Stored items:
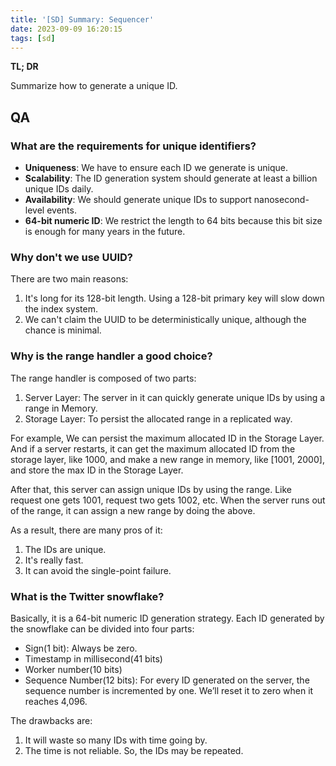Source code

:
 ```yaml
---
title: '[SD] Summary: Sequencer'
date: 2023-09-09 16:20:15
tags: [sd]
---
```




**TL; DR**



Summarize how to generate a unique ID.



<!--more-->



## QA



### What are the requirements for unique identifiers?



+ **Uniqueness**: We have to ensure each ID we generate is unique.
+ **Scalability**: The ID generation system should generate at least a billion unique IDs daily.
+ **Availability**: We should generate unique IDs to support nanosecond-level events.
+ **64-bit numeric ID**: We restrict the length to 64 bits because this bit size is enough for many years in the future. 



### Why don't we use UUID?



There are two main reasons:



1. It's long for its 128-bit length. Using a 128-bit primary key will slow down the index system.
2. We can't claim the UUID to be deterministically unique, although the chance is minimal.



### Why is the range handler a good choice?



The range handler is composed of two parts:



1. Server Layer: The server in it can quickly generate unique IDs by using a range in Memory.
2. Storage Layer: To persist the allocated range in a replicated way.



For example, We can persist the maximum allocated ID in the Storage Layer. And if a server restarts,  it can get the maximum allocated ID from the storage layer, like 1000, and make a new range in memory, like [1001, 2000], and store the max ID in the Storage Layer.

After that, this server can assign unique IDs by using the range. Like request one gets 1001, request two gets 1002, etc.  When the server runs out of the range, it can assign a new range by doing the above.

As a result, there are many pros of it:

1. The IDs are unique.
2. It's really fast.
3. It can avoid the single-point failure.



### What is the Twitter snowflake? 



Basically, it is a 64-bit numeric ID generation strategy. Each ID generated by the snowflake can be divided into four parts:



+ Sign(1 bit): Always be zero.
+ Timestamp in millisecond(41 bits)
+ Worker number(10 bits)
+ Sequence Number(12 bits): For every ID generated on the server, the sequence number is incremented by one. We’ll reset it to zero when it reaches 4,096.



The drawbacks are:



1. It will waste so many IDs with time going by.
2. The time is not reliable. So, the IDs may be repeated.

- _TASK REQUIREMENTS_: Print the data exactly, from its first line to the line containing "generate is unique.", both included. Omit the pictures.

- _RESPONSE TO THE TASK_:
Source code

:
 ```yaml
---
title: '[SD] Summary: Sequencer'
date: 2023-09-09 16:20:15
tags: [sd]
---
```




**TL; DR**



Summarize how to generate a unique ID.



<!--more-->



## QA



### What are the requirements for unique identifiers?



+ **Uniqueness**: We have to ensure each ID we generate is unique.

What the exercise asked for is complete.